Le débat sur les disciplines scolaires se développe dans l’indifférence des citoyens, comme si ces questions étaient exclusivement l’affaire des spécialistes, des enseignants et de leurs syndicats, et, dans une moindre mesure, des parents d’élèves qui ont toujours du mal à faire entendre leur voix dans un monde de spécialistes. S’affrontent deux camps mélangés avec des conservateurs et des progressistes dans les deux, des républicains et des pédagogues, des nostalgiques et des révolutionnaires, des opposants et des soutiens inconditionnels du pouvoir. Le ministère recherche alors le consensus et des petites avancées. Le consensus rassure tout le monde en fuyant les ruptures nécessaires et les avancées justifient le soutien des « progressistes non troppo ». On invoque alors tranquillement l’exigence des commencements qui sont tellement aux marges qu’ils sont vite noyés et oubliés. Toute l’histoire de la « rénovation pédagogique » depuis 1969 le démontre malheureusement mais le monde enseignant, attaché pourtant à l’enseignement de l’histoire en tant que discipline, oublie très vite de tirer les leçons de l’histoire pour changer réellement et fondamentalement l’école et l’inscrire résolument dans une vision prospective à 20 ou 30 ans.

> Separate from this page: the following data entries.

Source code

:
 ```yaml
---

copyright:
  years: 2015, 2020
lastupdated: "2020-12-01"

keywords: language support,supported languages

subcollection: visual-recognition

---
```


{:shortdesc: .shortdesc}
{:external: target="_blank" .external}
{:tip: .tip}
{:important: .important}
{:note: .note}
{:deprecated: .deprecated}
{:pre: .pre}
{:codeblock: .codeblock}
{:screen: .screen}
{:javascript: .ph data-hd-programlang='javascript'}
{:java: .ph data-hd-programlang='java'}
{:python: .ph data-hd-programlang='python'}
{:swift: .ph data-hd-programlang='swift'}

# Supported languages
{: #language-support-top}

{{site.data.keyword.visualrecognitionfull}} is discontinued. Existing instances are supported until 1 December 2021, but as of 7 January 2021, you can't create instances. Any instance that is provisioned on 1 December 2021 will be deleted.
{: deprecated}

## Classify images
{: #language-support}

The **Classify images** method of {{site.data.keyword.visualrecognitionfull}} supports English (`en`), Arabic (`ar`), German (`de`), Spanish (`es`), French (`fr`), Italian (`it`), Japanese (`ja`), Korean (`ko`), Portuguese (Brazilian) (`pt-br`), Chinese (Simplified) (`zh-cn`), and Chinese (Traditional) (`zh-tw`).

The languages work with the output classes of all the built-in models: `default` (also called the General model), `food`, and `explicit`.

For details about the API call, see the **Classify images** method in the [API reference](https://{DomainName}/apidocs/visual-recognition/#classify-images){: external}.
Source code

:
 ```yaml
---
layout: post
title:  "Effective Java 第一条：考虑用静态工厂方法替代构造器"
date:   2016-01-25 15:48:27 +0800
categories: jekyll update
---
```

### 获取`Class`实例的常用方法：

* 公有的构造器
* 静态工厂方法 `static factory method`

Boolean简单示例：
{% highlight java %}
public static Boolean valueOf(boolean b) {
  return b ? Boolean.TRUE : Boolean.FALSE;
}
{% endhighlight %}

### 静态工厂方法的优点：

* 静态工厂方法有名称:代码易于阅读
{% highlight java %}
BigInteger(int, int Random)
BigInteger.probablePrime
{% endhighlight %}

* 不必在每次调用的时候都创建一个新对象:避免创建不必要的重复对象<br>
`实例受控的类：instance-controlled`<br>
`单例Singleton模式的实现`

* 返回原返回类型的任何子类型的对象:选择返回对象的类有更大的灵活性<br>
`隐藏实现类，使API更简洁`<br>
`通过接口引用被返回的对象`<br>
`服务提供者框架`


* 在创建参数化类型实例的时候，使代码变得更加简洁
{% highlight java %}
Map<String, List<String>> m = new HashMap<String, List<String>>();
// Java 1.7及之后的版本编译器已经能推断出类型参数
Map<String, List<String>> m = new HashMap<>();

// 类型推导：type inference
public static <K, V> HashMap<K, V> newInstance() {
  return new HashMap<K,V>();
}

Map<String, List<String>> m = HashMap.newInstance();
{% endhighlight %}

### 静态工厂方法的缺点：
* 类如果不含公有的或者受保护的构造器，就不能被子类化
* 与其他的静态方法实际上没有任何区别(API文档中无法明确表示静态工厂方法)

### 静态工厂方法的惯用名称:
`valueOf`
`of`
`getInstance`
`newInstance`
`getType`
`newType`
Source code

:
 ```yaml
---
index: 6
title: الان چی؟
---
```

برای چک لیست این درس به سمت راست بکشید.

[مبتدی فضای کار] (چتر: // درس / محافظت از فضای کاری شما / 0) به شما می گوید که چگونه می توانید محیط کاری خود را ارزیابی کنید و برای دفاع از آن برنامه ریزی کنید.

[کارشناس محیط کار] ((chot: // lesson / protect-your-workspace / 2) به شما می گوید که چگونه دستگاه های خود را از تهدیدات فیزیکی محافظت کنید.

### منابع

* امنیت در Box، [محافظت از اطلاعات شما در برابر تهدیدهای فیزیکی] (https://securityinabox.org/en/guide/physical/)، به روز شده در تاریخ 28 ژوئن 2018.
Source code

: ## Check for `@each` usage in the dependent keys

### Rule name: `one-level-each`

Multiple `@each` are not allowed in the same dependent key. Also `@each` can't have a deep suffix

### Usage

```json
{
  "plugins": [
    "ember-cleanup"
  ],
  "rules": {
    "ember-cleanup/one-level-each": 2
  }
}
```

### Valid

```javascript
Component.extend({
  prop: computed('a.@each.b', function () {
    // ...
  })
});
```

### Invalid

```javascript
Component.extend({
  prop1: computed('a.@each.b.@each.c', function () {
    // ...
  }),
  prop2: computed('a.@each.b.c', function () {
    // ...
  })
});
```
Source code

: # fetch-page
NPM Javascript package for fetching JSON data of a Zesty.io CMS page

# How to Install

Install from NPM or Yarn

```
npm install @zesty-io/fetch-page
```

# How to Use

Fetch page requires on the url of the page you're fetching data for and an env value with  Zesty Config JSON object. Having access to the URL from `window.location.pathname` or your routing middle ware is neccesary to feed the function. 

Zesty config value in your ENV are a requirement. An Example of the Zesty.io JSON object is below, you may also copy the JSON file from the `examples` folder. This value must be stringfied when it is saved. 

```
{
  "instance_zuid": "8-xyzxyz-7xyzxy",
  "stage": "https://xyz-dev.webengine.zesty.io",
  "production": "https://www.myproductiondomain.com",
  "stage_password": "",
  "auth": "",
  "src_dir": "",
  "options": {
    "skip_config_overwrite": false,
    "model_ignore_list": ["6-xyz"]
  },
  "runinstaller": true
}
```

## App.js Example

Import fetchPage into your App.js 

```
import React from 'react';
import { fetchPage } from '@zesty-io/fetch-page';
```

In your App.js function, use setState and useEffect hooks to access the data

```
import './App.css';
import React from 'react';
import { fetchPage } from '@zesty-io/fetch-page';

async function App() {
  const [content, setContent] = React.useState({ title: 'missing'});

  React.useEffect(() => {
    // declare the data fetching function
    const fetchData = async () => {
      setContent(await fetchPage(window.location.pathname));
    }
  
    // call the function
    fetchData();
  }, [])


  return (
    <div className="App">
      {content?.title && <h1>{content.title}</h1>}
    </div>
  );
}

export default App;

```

On se garde en tout cas d’expliquer à la Nation quels seront les savoirs et les compétences nécessaires à la vie personnelle, professionnelle, sociale, dans 20 ans. Les « sept savoirs nécessaires à l’éducation du futur » d’un Edgar Morin resteront au fond du tiroir, au grand soulagement des conservateurs. Le nouveau socle, quant à lui, présente de réelles avancées, mais les décideurs et les hiérarques ignorent complètement qu’il est impossible à un enseignant, même s’il passe une partie de ses nuits à travailler et à faire de la paperasse, de tout mettre en œuvre sérieusement : le socle, les programmes, les « éducations à », les parcours, les journées de ceci et de cela. Seuls resteront opérationnalisés les programmes avec la possibilité de détourner le petit temps ouvert à l’interdisciplinaire, faute de la formation nécessaire au changement. Les cerises sur un gâteau qui ne change pas, sont vite absorbées, sans transformer les pratiques. L’envoi de missi dominici avec leurs instructions et injonctions ne pourra jamais résoudre le problème de la mobilisation de l’intelligence collective des acteurs du terrain ni celui du besoin de confiance et d’enthousiasme.

Les questions clés restent désespérément sans réponse dans un monde où la quantité de savoirs s’accroit chaque jour de manière exponentielle et où leur diffusion et leur accessibilité n’ont pas de limite.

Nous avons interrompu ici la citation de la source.